Id., ¶¶ 35–37, 39–43. Those assigned exclusively to street duty are working longer hours

delivering mail and carrying heavier satchels. See Pl. PI Mot. at 8. And as they begin work

about an hour later each day, they are “more . . . exposed to the heat of the long summer

afternoons,” deliver into the night hours in the fall and winter, and no longer can “run necessary

personal errands before offices and businesses close.” Id. at 8–9. Shouldering this burden has

resulted in “physical exhaustion, ailments, pain and mental stress.” Id. at 8. So far, the Postal

Service has introduced its initiative at seven other sites, but it will increase that number to over

240, which expansion NALC also challenges. See ECF No. 16 (Plaintiff’s Opposition) at 1.
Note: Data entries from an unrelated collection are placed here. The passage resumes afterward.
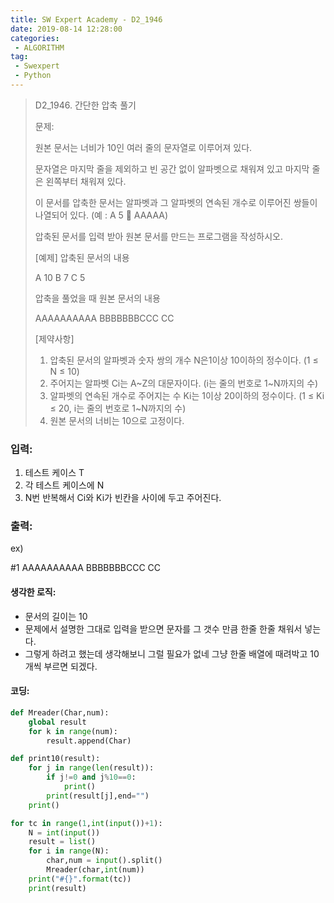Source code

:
 ```yaml
---
title: SW Expert Academy - D2_1946
date: 2019-08-14 12:28:00
categories:
 - ALGORITHM
tag:
 - Swexpert
 - Python
---
```


> D2_1946. 간단한 압축 풀기
>
> 문제:
>
> 원본 문서는 너비가 10인 여러 줄의 문자열로 이루어져 있다.
>
> 문자열은 마지막 줄을 제외하고 빈 공간 없이 알파벳으로 채워져 있고 마지막 줄은 왼쪽부터 채워져 있다.
>
> 이 문서를 압축한 문서는 알파벳과 그 알파벳의 연속된 개수로 이루어진 쌍들이 나열되어 있다. (예 : A 5    AAAAA)
>
> 압축된 문서를 입력 받아 원본 문서를 만드는 프로그램을 작성하시오.
>
> [예제]
> 압축된 문서의 내용
>
> A 10
> B 7
> C 5
>
> 압축을 풀었을 때 원본 문서의 내용
>
> AAAAAAAAAA
> BBBBBBBCCC
> CC
>
> [제약사항]
>
> 1. 압축된 문서의 알파벳과 숫자 쌍의 개수 N은1이상 10이하의 정수이다. (1 ≤ N ≤ 10)
> 2. 주어지는 알파벳 Ci는 A~Z의 대문자이다. (i는 줄의 번호로 1~N까지의 수)
> 3. 알파벳의 연속된 개수로 주어지는 수 Ki는 1이상 20이하의 정수이다. (1 ≤ Ki ≤ 20, i는 줄의 번호로 1~N까지의 수)
> 4. 원본 문서의 너비는 10으로 고정이다.

### 입력:

1. 테스트 케이스 T
2. 각 테스트 케이스에 N
3. N번 반복해서 Ci와 Ki가 빈칸을 사이에 두고 주어진다.



### 출력:

ex)

#1
AAAAAAAAAA
BBBBBBBCCC
CC

#### 생각한 로직:

- 문서의 길이는 10 
- 문제에서 설명한 그대로 입력을 받으면 문자를 그 갯수 만큼 한줄 한줄 채워서 넣는다.
- 그렇게 하려고 했는데 생각해보니 그럴 필요가 없네 그냥 한줄 배열에 때려박고 10개씩 부르면 되겠다.



#### 코딩:

```python
def Mreader(Char,num):
    global result
    for k in range(num):
        result.append(Char)

def print10(result):
    for j in range(len(result)):
        if j!=0 and j%10==0:
            print()
        print(result[j],end="")
    print()

for tc in range(1,int(input())+1):
    N = int(input())
    result = list()
    for i in range(N):
        char,num = input().split()
        Mreader(char,int(num))
    print("#{}".format(tc))
    print(result)

```



[출처]: https://www.swexpertacademy.com/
At an impasse, the parties initially agreed to arbitrate their dispute on December 18,

2019, see ECF No. 21 (Arbitration Notice) at 2, and they have recently agreed to move up the

date to November 22. Id. Meanwhile, on August 29, the Union filed both a Complaint and a

3 Motion for a Preliminary Injunction in this Court. In each filing, Plaintiff has sought to enjoin

the Postal Service from proceeding with its initiative pending arbitration. See Compl. at 12

(Prayer for Relief); Pl. PI Mot. at 18. Defendant, in turn, moves to dismiss the Complaint for

lack of jurisdiction.

II. Legal Standard

The Union’s Complaint and its Motion are coterminous, as they both raise exactly the

same issue — whether the Court can enjoin the Postal Service from carrying out its initiative

before the late-November arbitration. See Compl. at 12 (Prayer for Relief); id., ¶¶ 58–63; Pl. PI

Mot. at 10–18. In other words, the Complaint seeks no relief beyond the Motion; as NALC’s

filings thus rise and fall together, the Court need not address them separately. The Court,

consequently, addresses only Defendant’s Motion to Dismiss under Rule 12(b)(1) of the Federal

Rules of Civil Procedure. See Def. MTD at 1, 11.

In considering such Motion, the Court must “treat the complaint’s factual allegations as

true and must grant plaintiff ‘the benefit of all inferences that can be derived from the facts

alleged.’” Sparrow v. United Air Lines, Inc., 216 F.3d 1111, 1113 (D.C. Cir. 2000) (citation

omitted) (quoting Schuler v. United States, 617 F. 2d 605, 608 (D.C. Cir. 1979)). The Court

need not accept as true, however, “a legal conclusion couched as a factual allegation,” nor an

inference “unsupported by the facts set out in the complaint.” Trudeau v. FTC, 456 F.3d 178,

193 (D.C. Cir 2006) (quoting Papasan v. Allain, 478 U.S. 265, 286 (1986)).